Financiers invite Twitter to relive crisis in real time
THERE ARE some in the City who would probably prefer not to relive the crash, but for those that do, a pair of financiers have taken to Twitter to track the banking crisis as it unfolded exactly five years ago.
The account, named Real Time Crisis, updates the painful events of the 2008 crash for an audience who have since grown used to 140-character updates.
One of the anonymous finance workers who set up the account told The Capitalist: “We thought people would find it interesting, especially in terms of the balance between what people thought was important at the time, and what was only noticed later.”
Yesterday, the founders reminded their followers of the short-lived surge in the London Stock Exchange after the enormous bailout for government-sponsored enterprises Fannie Mae and Freddie Mac.

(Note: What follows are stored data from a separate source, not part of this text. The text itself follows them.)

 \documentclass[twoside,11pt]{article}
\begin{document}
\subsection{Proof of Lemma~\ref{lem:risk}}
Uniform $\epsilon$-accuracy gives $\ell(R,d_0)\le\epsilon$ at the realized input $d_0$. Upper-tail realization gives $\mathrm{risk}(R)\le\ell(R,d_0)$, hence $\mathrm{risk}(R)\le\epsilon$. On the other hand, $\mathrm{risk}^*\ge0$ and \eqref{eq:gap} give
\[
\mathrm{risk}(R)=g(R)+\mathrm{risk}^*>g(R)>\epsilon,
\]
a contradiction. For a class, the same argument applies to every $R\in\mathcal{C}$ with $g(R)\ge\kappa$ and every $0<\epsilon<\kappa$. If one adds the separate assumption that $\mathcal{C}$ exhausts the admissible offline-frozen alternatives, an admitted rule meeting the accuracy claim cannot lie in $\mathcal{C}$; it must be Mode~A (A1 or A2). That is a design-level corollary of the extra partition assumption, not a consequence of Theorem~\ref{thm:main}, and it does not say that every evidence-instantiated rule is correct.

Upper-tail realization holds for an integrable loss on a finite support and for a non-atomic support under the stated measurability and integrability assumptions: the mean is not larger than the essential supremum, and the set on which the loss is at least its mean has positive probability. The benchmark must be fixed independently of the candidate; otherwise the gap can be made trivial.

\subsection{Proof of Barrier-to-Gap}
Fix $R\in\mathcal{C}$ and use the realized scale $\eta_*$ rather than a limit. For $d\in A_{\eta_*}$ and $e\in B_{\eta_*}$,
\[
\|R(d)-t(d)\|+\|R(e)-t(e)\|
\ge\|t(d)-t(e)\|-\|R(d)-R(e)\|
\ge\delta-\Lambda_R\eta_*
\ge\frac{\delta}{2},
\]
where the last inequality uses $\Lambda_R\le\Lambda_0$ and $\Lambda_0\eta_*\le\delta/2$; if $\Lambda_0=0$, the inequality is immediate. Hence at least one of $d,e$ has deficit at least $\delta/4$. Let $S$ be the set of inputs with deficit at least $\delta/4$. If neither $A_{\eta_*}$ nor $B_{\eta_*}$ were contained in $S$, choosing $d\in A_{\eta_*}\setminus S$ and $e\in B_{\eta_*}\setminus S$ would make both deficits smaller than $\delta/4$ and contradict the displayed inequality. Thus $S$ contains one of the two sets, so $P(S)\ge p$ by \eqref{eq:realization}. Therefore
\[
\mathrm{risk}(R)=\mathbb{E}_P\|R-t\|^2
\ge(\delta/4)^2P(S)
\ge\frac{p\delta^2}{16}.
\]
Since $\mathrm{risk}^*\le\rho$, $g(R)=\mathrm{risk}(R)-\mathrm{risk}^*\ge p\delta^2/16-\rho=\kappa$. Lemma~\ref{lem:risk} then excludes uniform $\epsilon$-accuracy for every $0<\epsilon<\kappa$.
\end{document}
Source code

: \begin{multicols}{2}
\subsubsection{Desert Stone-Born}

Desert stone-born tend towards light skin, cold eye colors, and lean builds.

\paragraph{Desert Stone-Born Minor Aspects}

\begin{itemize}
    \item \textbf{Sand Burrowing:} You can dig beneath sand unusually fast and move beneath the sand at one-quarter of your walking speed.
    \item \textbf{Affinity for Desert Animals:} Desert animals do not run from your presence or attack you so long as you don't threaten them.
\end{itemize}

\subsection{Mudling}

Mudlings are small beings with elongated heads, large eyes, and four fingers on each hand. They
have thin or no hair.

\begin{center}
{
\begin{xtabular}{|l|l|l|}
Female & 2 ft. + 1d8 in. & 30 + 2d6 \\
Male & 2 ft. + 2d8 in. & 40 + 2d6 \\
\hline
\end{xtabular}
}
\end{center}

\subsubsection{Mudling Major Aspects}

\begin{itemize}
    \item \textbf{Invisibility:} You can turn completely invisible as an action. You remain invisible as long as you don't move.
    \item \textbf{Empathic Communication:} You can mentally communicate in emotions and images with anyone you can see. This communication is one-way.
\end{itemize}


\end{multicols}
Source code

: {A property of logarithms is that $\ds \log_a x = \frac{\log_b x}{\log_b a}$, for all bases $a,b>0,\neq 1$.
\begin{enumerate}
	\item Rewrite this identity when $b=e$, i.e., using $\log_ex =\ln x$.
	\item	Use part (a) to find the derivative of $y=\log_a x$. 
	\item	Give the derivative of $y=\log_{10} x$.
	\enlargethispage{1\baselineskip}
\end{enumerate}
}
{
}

Next Sunday will mark five years since Lehman Brothers, the fourth largest investment bank in the US, filed for bankruptcy.
In the coming weeks, crisis-watchers can look forward to the near-unprecedented hammering of US stocks that came afterwards (spoiler: they will later recover to hit record highs less than five years later).
The account can be found at @TBTFlive, coined for the “too big to fail” honorific given to major banks.
After picking up 900 followers in its first three days, the founders seem to have found a popular niche among the City’s tweeters.